Jeolojiyi çözdükten sonra, toprak hareketlerini küçültmek için master planda değişiklik yaptık. Eski planda kayma, kuzeye doğruydu. Güneye aldık; daha sağlam bölgeler. Terminalin yeri değişti. DHMİ onayladı. Şimdi hızlandık. Dolgu ve zemin iyileştirme metotları çözüldü. Dolgunun yapılacağı alan eski maden atıkları üzerinde. Biz önce çukurlardaki toprağın birazını atarak bazı yöntemlerle dolduralım diyorduk.

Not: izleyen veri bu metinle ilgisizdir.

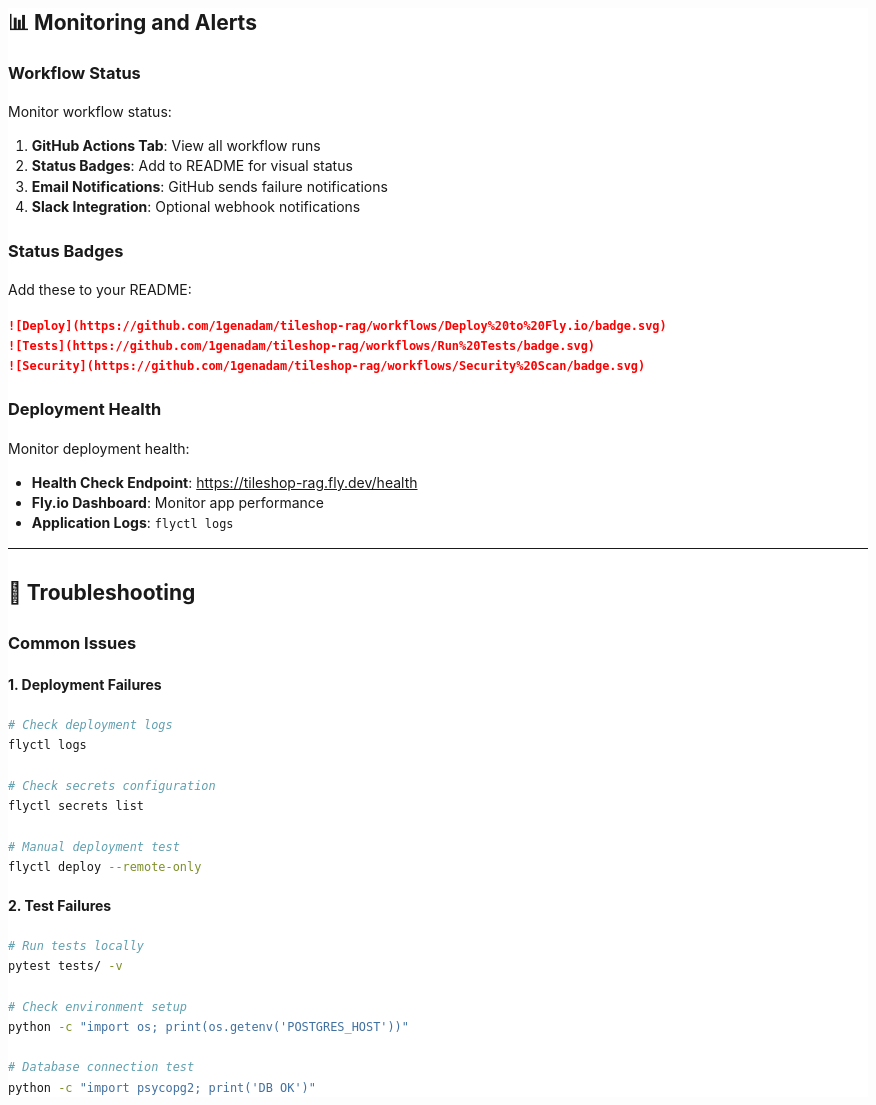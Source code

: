 ## 📊 **Monitoring and Alerts**

### **Workflow Status**

Monitor workflow status:
1. **GitHub Actions Tab**: View all workflow runs
2. **Status Badges**: Add to README for visual status
3. **Email Notifications**: GitHub sends failure notifications
4. **Slack Integration**: Optional webhook notifications

### **Status Badges**

Add these to your README:

```markdown
![Deploy](https://github.com/1genadam/tileshop-rag/workflows/Deploy%20to%20Fly.io/badge.svg)
![Tests](https://github.com/1genadam/tileshop-rag/workflows/Run%20Tests/badge.svg)
![Security](https://github.com/1genadam/tileshop-rag/workflows/Security%20Scan/badge.svg)
```

### **Deployment Health**

Monitor deployment health:
- **Health Check Endpoint**: https://tileshop-rag.fly.dev/health
- **Fly.io Dashboard**: Monitor app performance
- **Application Logs**: `flyctl logs`

---

## 🚨 **Troubleshooting**

### **Common Issues**

#### **1. Deployment Failures**
```bash
# Check deployment logs
flyctl logs

# Check secrets configuration
flyctl secrets list

# Manual deployment test
flyctl deploy --remote-only
```

#### **2. Test Failures**
```bash
# Run tests locally
pytest tests/ -v

# Check environment setup
python -c "import os; print(os.getenv('POSTGRES_HOST'))"

# Database connection test
python -c "import psycopg2; print('DB OK')"
```
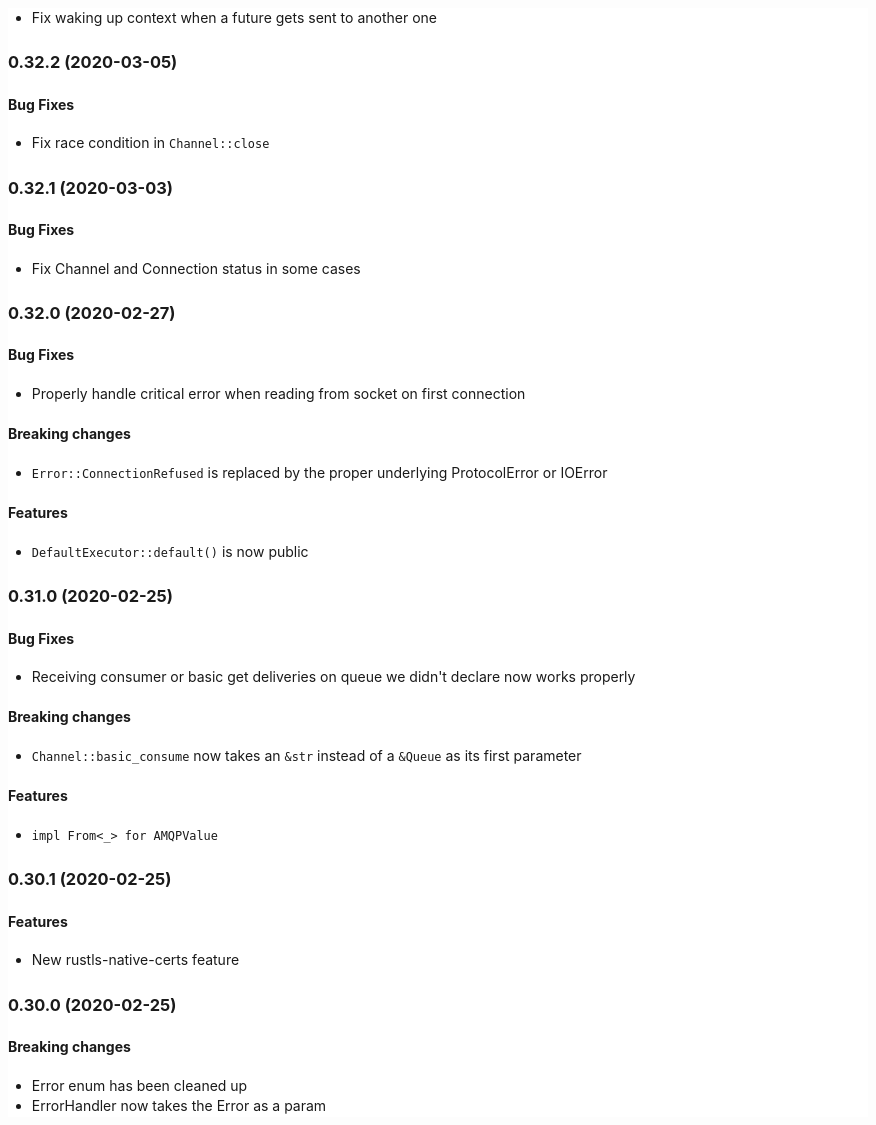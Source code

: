 * Fix waking up context when a future gets sent to another one

### 0.32.2 (2020-03-05)

#### Bug Fixes

* Fix race condition in `Channel::close`

### 0.32.1 (2020-03-03)

#### Bug Fixes

* Fix Channel and Connection status in some cases

### 0.32.0 (2020-02-27)

#### Bug Fixes

* Properly handle critical error when reading from socket on first connection

#### Breaking changes

* `Error::ConnectionRefused` is replaced by the proper underlying ProtocolError or IOError

#### Features

* `DefaultExecutor::default()` is now public

### 0.31.0 (2020-02-25)

#### Bug Fixes

* Receiving consumer or basic get deliveries on queue we didn't declare now works properly

#### Breaking changes

* `Channel::basic_consume` now takes an `&str` instead of a `&Queue` as its first parameter

#### Features

* `impl From<_> for AMQPValue`

### 0.30.1 (2020-02-25)

#### Features

* New rustls-native-certs feature

### 0.30.0 (2020-02-25)

#### Breaking changes

* Error enum has been cleaned up
* ErrorHandler now takes the Error as a param
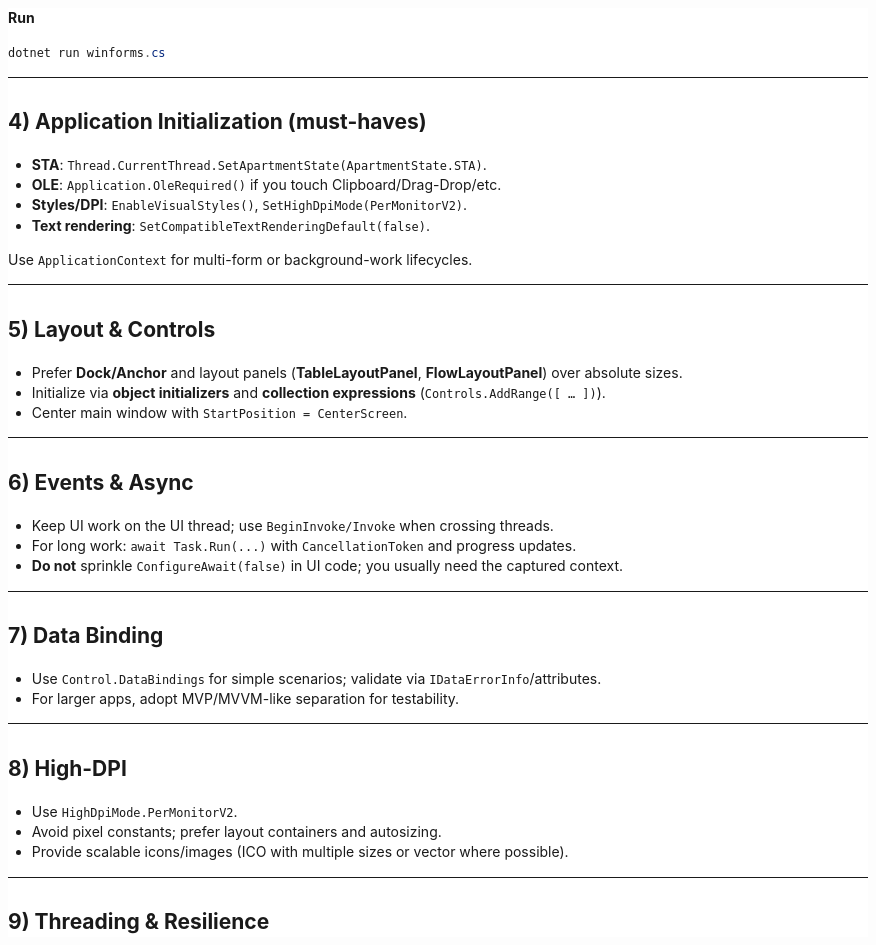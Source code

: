 **Run**

```powershell
dotnet run winforms.cs
```

---

## 4) Application Initialization (must-haves)

* **STA**: `Thread.CurrentThread.SetApartmentState(ApartmentState.STA)`.
* **OLE**: `Application.OleRequired()` if you touch Clipboard/Drag-Drop/etc.
* **Styles/DPI**: `EnableVisualStyles()`, `SetHighDpiMode(PerMonitorV2)`.
* **Text rendering**: `SetCompatibleTextRenderingDefault(false)`.

Use `ApplicationContext` for multi-form or background-work lifecycles.

---

## 5) Layout & Controls

* Prefer **Dock/Anchor** and layout panels (**TableLayoutPanel**, **FlowLayoutPanel**) over absolute sizes.
* Initialize via **object initializers** and **collection expressions** (`Controls.AddRange([ … ])`).
* Center main window with `StartPosition = CenterScreen`.

---

## 6) Events & Async

* Keep UI work on the UI thread; use `BeginInvoke/Invoke` when crossing threads.
* For long work: `await Task.Run(...)` with `CancellationToken` and progress updates.
* **Do not** sprinkle `ConfigureAwait(false)` in UI code; you usually need the captured context.

---

## 7) Data Binding

* Use `Control.DataBindings` for simple scenarios; validate via `IDataErrorInfo`/attributes.
* For larger apps, adopt MVP/MVVM-like separation for testability.

---

## 8) High-DPI

* Use `HighDpiMode.PerMonitorV2`.
* Avoid pixel constants; prefer layout containers and autosizing.
* Provide scalable icons/images (ICO with multiple sizes or vector where possible).

---

## 9) Threading & Resilience
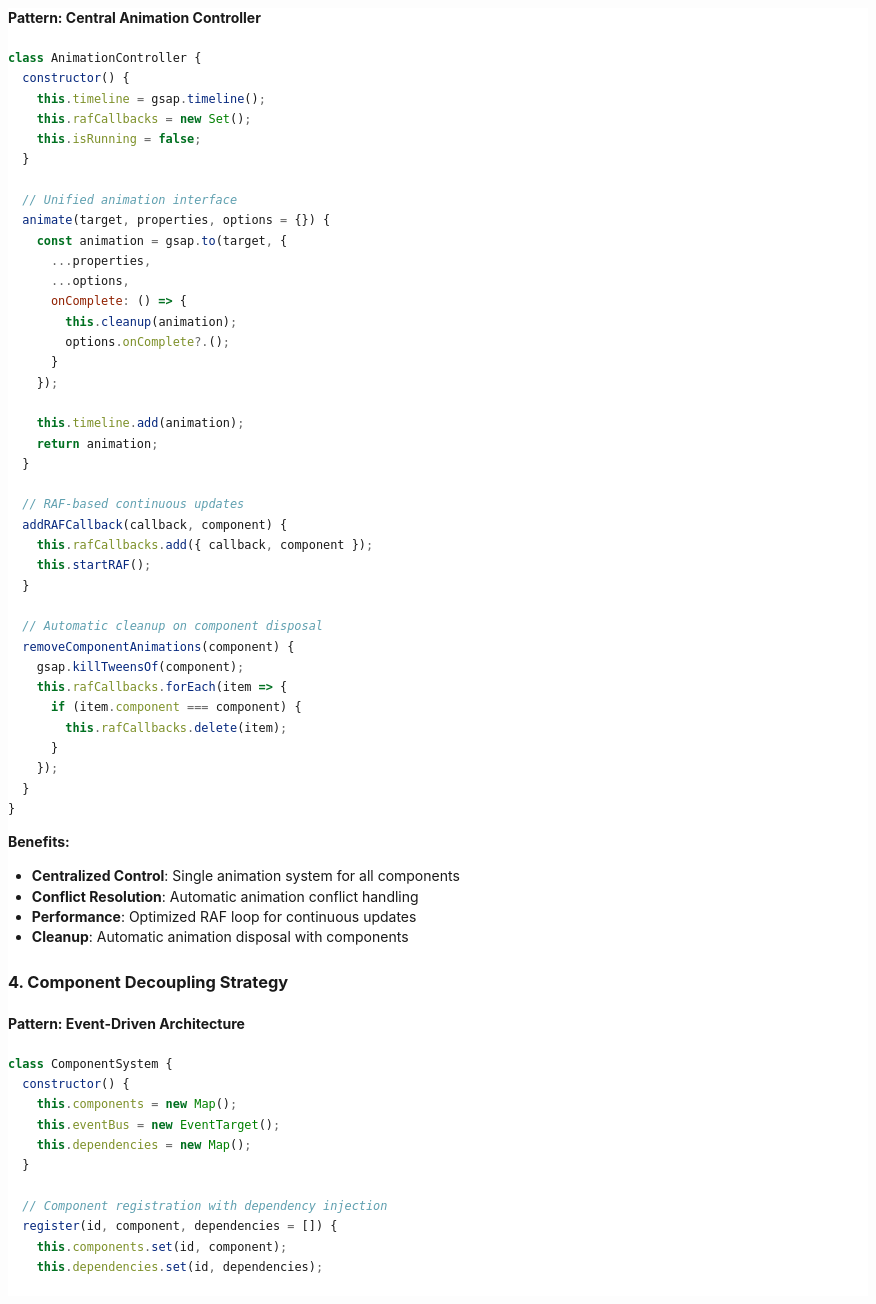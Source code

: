 #### Pattern: Central Animation Controller
```javascript
class AnimationController {
  constructor() {
    this.timeline = gsap.timeline();
    this.rafCallbacks = new Set();
    this.isRunning = false;
  }

  // Unified animation interface
  animate(target, properties, options = {}) {
    const animation = gsap.to(target, {
      ...properties,
      ...options,
      onComplete: () => {
        this.cleanup(animation);
        options.onComplete?.();
      }
    });
    
    this.timeline.add(animation);
    return animation;
  }

  // RAF-based continuous updates
  addRAFCallback(callback, component) {
    this.rafCallbacks.add({ callback, component });
    this.startRAF();
  }

  // Automatic cleanup on component disposal
  removeComponentAnimations(component) {
    gsap.killTweensOf(component);
    this.rafCallbacks.forEach(item => {
      if (item.component === component) {
        this.rafCallbacks.delete(item);
      }
    });
  }
}
```

**Benefits:**
- **Centralized Control**: Single animation system for all components
- **Conflict Resolution**: Automatic animation conflict handling
- **Performance**: Optimized RAF loop for continuous updates
- **Cleanup**: Automatic animation disposal with components

### 4. Component Decoupling Strategy

#### Pattern: Event-Driven Architecture
```javascript
class ComponentSystem {
  constructor() {
    this.components = new Map();
    this.eventBus = new EventTarget();
    this.dependencies = new Map();
  }

  // Component registration with dependency injection
  register(id, component, dependencies = []) {
    this.components.set(id, component);
    this.dependencies.set(id, dependencies);
    
```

Fakat baktık ki risk var, vazgeçtik. Komple çürüğü alıyoruz, söküyor, atıyor ve sıfırdan dolduruyoruz. Artık riski sıfıra indirdik. Terminal zaten kazıya oturuyor orada dolgu operasyonu yok. Sağlam zeminde çalışıyorsunuz.

Yusuf Akçayoğlu

  • Yer teslimi geç yapıldı ve siz teslimden önce fiilen inşaata başladınız? Bu gelirlerinizi arttıran bir faktör değil mi?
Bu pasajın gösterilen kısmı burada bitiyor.